Question on OffPolicy RLAgents (RLPark)

20 views
Skip to first unread message

Sam

unread,
Dec 9, 2013, 2:32:20 PM12/9/13
to github...@googlegroups.com
Hi Devs,

I would like to ask a question on OffPolicy RLAgents (e.g., OffPolicyAgentDirect). 

In the "Runner" class; I've observed that when 

runnerEvent.step.time == maxEpisodeTimeSteps

the "step" is forced with "forceEndEpisode=true". Therefore, when this event occurs (which is most often in off-policy learning agents with random behavior policy) "OffPolicyAgentDirect" sets "x_tp1=null". This means that the learning agent experiences  (x_t, a_t, 0, r_tp1, z_tp1). Therefore, this event also treated as a terminal event. 

Treating the event  "runnerEvent.step.time == maxEpisodeTimeSteps" as a terminal event causes learning problems for GQ/GreedyGQ algorithms. I ran "OffPolicyControlTests::greedyGQOnMountainCarTest()" with the random number a new generator  "Random random = new  Random(System.currentTimeMillis());" in "MountainCarOffPolicyLearning::evaluate()" line 34. This change causes "behavior" policy to be initialized with random seeds. 

When I evaluate the test case; most of the time the assertion failed.

===
Exception in thread "main" java.lang.AssertionError: 
at org.junit.Assert.fail(Assert.java:91)
5000
at org.junit.Assert.assertTrue(Assert.java:43)
at org.junit.Assert.assertTrue(Assert.java:54)
at rlpark.plugin.rltoys.junit.experiments.offpolicy.OffPolicyControlTests.greedyGQOnMountainCarTest(OffPolicyControlTests.java:65)
at rlpark.plugin.rltoys.junit.experiments.offpolicy.OffPolicyControlTests.main(OffPolicyControlTests.java:113)
at sun.reflect.NativeMethodAccessorImpl.invoke0(Native Method)
at sun.reflect.NativeMethodAccessorImpl.invoke(NativeMethodAccessorImpl.java:39)
at sun.reflect.DelegatingMethodAccessorImpl.invoke(DelegatingMethodAccessorImpl.java:25)
at java.lang.reflect.Method.invoke(Method.java:597)
 
at com.intellij.rt.execution.application.AppMain.main(AppMain.java:120)
===

I change the step method in Runner, so that

public void step() {
    assert nbEpisode < 0 || runnerEvent.nbEpisodeDone < nbEpisode;
    if (runnerEvent.step == null || runnerEvent.step.isEpisodeEnding()) {
      runnerEvent.step = problem.initialize();
      runnerEvent.episodeReward = 0;
      agentAction = null;
      assert runnerEvent.step.isEpisodeStarting();
    } else {
      runnerEvent.step = problem.step(agentAction);
      // =========== Removed
      //if (runnerEvent.step.time == maxEpisodeTimeSteps)
      //  runnerEvent.step = problem.forceEndEpisode();
    }
    agentAction = agent.getAtp1(runnerEvent.step);
    // Added ====
    if (runnerEvent.step.time == maxEpisodeTimeSteps)
      runnerEvent.step = problem.forceEndEpisode();
   // ======= 
   runnerEvent.episodeReward += runnerEvent.step.r_tp1;
    runnerEvent.nbTotalTimeSteps++;
    onTimeStep.fire(runnerEvent);
    if (runnerEvent.step.isEpisodeEnding()) {
      runnerEvent.nbEpisodeDone += 1;
      onEpisodeEnd.fire(runnerEvent);
    }
  }


the last experience is (x_t, x_tp1, a_t, r_tp1, z_tp1). 

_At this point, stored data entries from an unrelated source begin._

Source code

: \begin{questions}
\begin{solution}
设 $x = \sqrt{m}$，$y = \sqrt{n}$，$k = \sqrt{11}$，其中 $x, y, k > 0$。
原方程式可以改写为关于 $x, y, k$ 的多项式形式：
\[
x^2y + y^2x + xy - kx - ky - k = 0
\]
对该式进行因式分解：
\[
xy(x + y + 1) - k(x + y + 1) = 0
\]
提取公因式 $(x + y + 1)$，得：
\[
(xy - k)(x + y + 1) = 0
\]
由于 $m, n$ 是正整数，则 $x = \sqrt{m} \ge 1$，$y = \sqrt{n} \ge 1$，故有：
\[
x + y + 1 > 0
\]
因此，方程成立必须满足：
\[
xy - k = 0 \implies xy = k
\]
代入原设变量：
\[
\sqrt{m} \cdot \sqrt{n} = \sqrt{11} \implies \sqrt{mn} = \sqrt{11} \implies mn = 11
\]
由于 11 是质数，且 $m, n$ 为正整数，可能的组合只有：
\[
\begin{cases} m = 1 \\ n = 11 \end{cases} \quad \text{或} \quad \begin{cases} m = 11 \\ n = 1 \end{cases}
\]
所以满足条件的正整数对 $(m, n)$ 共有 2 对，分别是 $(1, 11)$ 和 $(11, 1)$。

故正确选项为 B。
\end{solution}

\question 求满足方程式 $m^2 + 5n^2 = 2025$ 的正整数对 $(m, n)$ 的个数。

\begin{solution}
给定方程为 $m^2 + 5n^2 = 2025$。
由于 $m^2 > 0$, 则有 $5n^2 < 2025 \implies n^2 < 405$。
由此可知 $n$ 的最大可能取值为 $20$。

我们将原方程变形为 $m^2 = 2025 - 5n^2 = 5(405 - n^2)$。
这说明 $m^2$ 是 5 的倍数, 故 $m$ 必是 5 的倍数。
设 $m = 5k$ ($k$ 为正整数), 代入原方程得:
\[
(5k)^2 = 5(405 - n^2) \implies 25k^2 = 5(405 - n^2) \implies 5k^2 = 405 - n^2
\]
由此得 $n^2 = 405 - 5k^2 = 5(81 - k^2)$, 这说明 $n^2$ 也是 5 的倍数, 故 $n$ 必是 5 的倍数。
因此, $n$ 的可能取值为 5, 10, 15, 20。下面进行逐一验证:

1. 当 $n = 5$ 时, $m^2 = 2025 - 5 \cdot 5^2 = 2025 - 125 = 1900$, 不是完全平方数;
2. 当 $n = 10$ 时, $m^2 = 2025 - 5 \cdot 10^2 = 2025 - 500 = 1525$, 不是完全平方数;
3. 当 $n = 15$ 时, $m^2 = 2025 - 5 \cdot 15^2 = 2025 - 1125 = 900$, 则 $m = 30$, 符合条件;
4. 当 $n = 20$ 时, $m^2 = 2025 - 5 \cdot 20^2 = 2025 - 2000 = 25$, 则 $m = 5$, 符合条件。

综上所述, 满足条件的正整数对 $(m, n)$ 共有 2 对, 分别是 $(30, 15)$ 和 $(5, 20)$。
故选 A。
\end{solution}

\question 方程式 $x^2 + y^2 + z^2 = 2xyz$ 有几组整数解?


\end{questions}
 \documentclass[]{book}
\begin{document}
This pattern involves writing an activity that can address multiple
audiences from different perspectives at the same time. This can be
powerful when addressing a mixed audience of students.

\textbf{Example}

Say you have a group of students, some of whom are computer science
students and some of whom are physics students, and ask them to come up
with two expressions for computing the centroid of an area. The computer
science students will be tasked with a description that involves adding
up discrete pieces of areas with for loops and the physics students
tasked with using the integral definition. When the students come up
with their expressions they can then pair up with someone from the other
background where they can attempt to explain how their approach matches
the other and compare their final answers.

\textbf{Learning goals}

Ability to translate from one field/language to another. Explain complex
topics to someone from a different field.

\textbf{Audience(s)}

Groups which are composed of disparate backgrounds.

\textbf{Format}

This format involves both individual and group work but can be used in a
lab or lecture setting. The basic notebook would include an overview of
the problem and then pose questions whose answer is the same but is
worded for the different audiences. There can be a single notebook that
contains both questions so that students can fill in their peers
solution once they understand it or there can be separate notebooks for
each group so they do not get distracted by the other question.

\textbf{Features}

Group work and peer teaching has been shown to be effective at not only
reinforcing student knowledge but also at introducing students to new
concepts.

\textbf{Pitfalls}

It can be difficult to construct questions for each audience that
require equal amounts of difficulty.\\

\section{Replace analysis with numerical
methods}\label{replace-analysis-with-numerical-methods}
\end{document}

This modification makes GQ/GreedyGQ algorithm have 100% success.

Treating the event "runnerEvent.step.time == maxEpisodeTimeSteps" as a terminal event and setting "x_tp1=null" in off-policy problems with random behavior policy with different seeds has high variance in other off-policy algorithms too (e.g., Off-PAC). 

I have also observed similar behaviors in RLLib. 

Please let me know; is it necessary to treat the event "runnerEvent.step.time == maxEpisodeTimeSteps" as a terminal event and set the state to "x_tp1=null". 

This behavior is not a problem for on-policy problems. 

Thank you! Sam

Thomas Degris

unread,
Dec 9, 2013, 4:32:59 PM12/9/13
to github...@googlegroups.com
Hello Sam,

I think you raised an interesting point ! However, I don’t think the solution you propose is correct: for a problem in which the reward is only at the terminal state, the agent would never see it with the code you propose. 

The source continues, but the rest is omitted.